Promenade digestive dans ce superbe village de Marcolès, des rues pavées, des maisons médiévales superbement décorées et une fabuleuse rencontre : on pousse une porte, une affichette indique que les instruments insolites et divers sont fabriqués par Mézigue, Mézigue nous reçoit qui prépare ses châtaignes et nous propose de nous asseoir. Une batterie de bric et de broc, des pédales qui enregistrent et répètent inlassablement les sons, une gamme de mortiers de pharmacie en cuivre qui fait un carillon, des instruments à vent à partir de tuyaux de douche, des flûtes indiennes fabriquées par Mézigue, en fait Zimphil et un concert improvisé. Philippe Henry est un chercheur, un trouveur, un trouvère, un poète, un doux dingue, sympathique, loufoque et talentueux, il est musicien, guitariste à la base, il joue à l'instinct, ne sais pas lire une partition, c'est un savant fou qui bricole des instruments qui jouent juste. Le maître nous improvise un concert, le son du vent, l'orage et la pluie, les mouettes, le cri des baleines, le ressac. la batterie donne différents tempos, c'est fou ce qu'on peut faire avec de vielles bassines, puis Zimphil (son nom de scène) nous joue un véritable morceau aux sonorités rock ou free jazz avec un étrange instrument à cordes couchés sur une table.

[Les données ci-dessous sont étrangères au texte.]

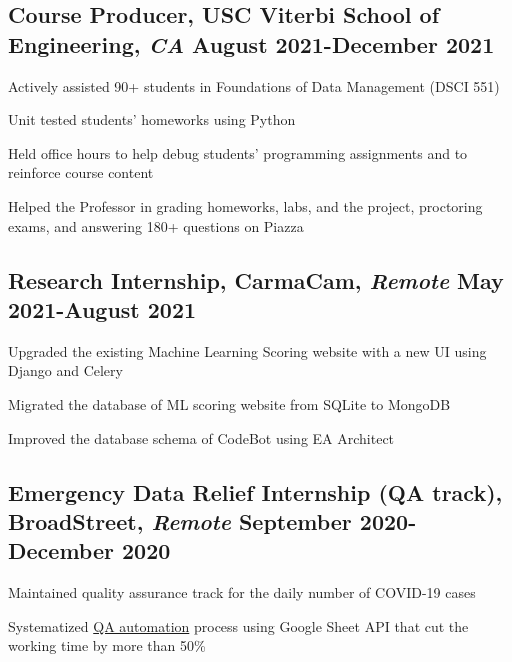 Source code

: \documentclass[11pt]{article}
\begin{document}
\subsection*{Course Producer{\normalfont, USC Viterbi School of Engineering,
            \textit{CA} \hfill
            August 2021-December 2021}}
\begin{compactitem}
    \item Actively assisted 90+ students in Foundations of Data Management
    (DSCI 551)
    \item Unit tested students' homeworks using Python
    \item Held office hours to help debug students' programming assignments
    and to reinforce
    course content
    \item Helped the Professor in grading homeworks, labs, and the project,
    proctoring exams, and
    answering 180+ questions on Piazza
\end{compactitem}

\subsection*{Research Internship{\normalfont, CarmaCam, \textit{Remote} \hfill May 2021-August 2021}}
\begin{compactitem}
    \item Upgraded the existing Machine Learning Scoring website with a new UI using Django and Celery
	\item Migrated the database of ML scoring website from SQLite to MongoDB
	\item Improved the database schema of CodeBot using EA Architect
\end{compactitem}

\subsection*{Emergency Data Relief Internship (QA track){\normalfont, BroadStreet, \textit{Remote} \hfill September 2020-December 2020}}
\begin{compactitem}
    \item Maintained quality assurance track for the daily number of COVID-19 cases
    \item Systematized \href{https://github.com/Anthonyive/broadstreet-qa-automation.git}{QA automation}
    process using Google Sheet API that cut the working time by more than
    50\%
\end{compactitem}
\end{document}
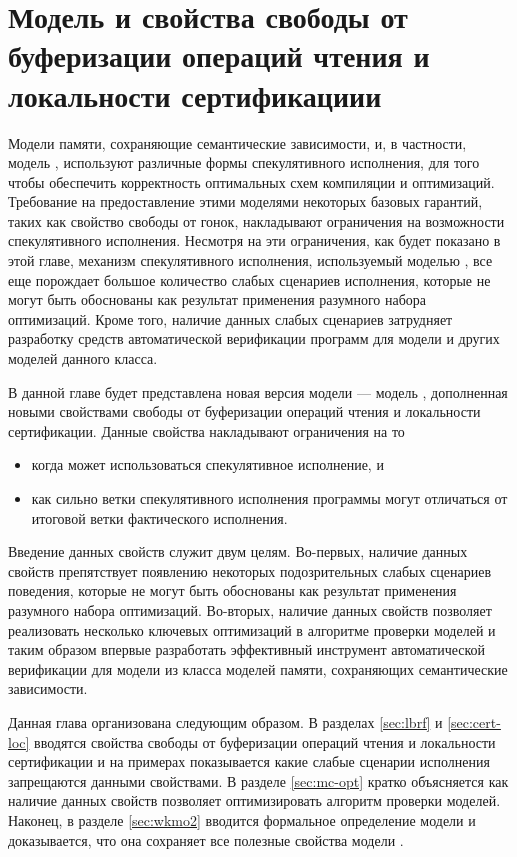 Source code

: \chapter{Модель \WkmS и свойства свободы от буферизации операций чтения и локальности сертификациии}
\label{ch:weakestmo2}

Модели памяти, сохраняющие семантические зависимости,
и, в частности, модель \Wkm, используют различные формы
спекулятивного исполнения, для того чтобы обеспечить
корректность оптимальных схем компиляции и оптимизаций.
Требование на предоставление этими моделями некоторых базовых гарантий,
таких как свойство свободы от гонок, накладывают
ограничения на возможности спекулятивного исполнения.
Несмотря на эти ограничения, как будет показано в этой главе,
механизм спекулятивного исполнения, используемый моделью \Wkm,
все еще порождает большое количество слабых сценариев исполнения,
которые не могут быть обоснованы как результат применения
разумного набора оптимизаций.
Кроме того, наличие данных слабых сценариев
затрудняет разработку средств автоматической верификации
программ для модели \Wkm и других моделей данного класса. 

В данной главе будет представлена новая версия модели \Wkm ---
модель \WkmS, дополненная новыми свойствами
свободы от буферизации операций чтения и локальности сертификации.
Данные свойства накладывают ограничения на то
\begin{itemize}
  \item когда может использоваться спекулятивное исполнение, и
  \item как сильно ветки спекулятивного исполнения программы 
    могут отличаться от итоговой ветки фактического исполнения. 
\end{itemize}
Введение данных свойств служит двум целям. 
Во-первых, наличие данных свойств препятствует появлению 
некоторых подозрительных слабых сценариев поведения, 
которые не могут быть обоснованы как результат применения
разумного набора оптимизаций. 
Во-вторых, наличие данных свойств позволяет реализовать 
несколько ключевых оптимизаций в алгоритме проверки моделей 
и таким образом впервые разработать эффективный инструмент
автоматической верификации для модели из класса 
моделей памяти, сохраняющих семантические зависимости. 

Данная глава организована следующим образом. 
В разделах \ref{sec:lbrf} и \ref{sec:cert-loc}
вводятся свойства свободы от буферизации операций чтения 
и локальности сертификации и на примерах показывается 
какие слабые сценарии исполнения запрещаются данными свойствами. 
В разделе \ref{sec:mc-opt} кратко объясняется как 
наличие данных свойств позволяет оптимизировать 
алгоритм проверки моделей. 
Наконец, в разделе \ref{sec:wkmo2} вводится 
формальное определение модели \WkmS 
и доказывается, что она сохраняет все полезные свойства модели \Wkm.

Ce serait génial d'assister à un concert mais celui qu'il nous propose d'une façon impromptue, nous procure un immense bonheur, c'est désopilant et mélodieux, poétique à la fois. Nous le quittons à regret, déambuler dans le village est très agréable, un fabriquant d'hydromel, une boutique de mode, un spa qui a l'air de très bien marcher, les Four Fab qui traverse une rue du village. Les Beatles seraient passé par Marcolès en 1969 pour faire la couverture de leur album mais la ville ne possède pas de passage protégé.... Ils retraversent le channel pour faire la fameuse photo sur Abbey Road à Londres. Le 8 août 1969, les quatre musiciens traversent ce qui est aujourd’hui le passage piéton le plus célèbre du monde. Un passage piéton classé monument historique anglais depuis 2010. Pour la pochette d’Abbey Road, le onzième album des Beatles, Paul a une idée : il avait dessiné des petits bonshommes simplistes sur un passage piéton. C’est le photographe Iain MacMillan – photographe écossais rencontré par le biais de Yoko Ono – qui mettrait en œuvre l’illumination de Mac Cartney.
Merci , à Cathy et Serge, à Hélène de nous faire découvrir cette table, redécouvrir ce village magnifique et cet artiste et homme-orchestre extraordinaire et chaleureux.J'envisage de revenir à l'automne pour 2 journées gastronomie-champignons.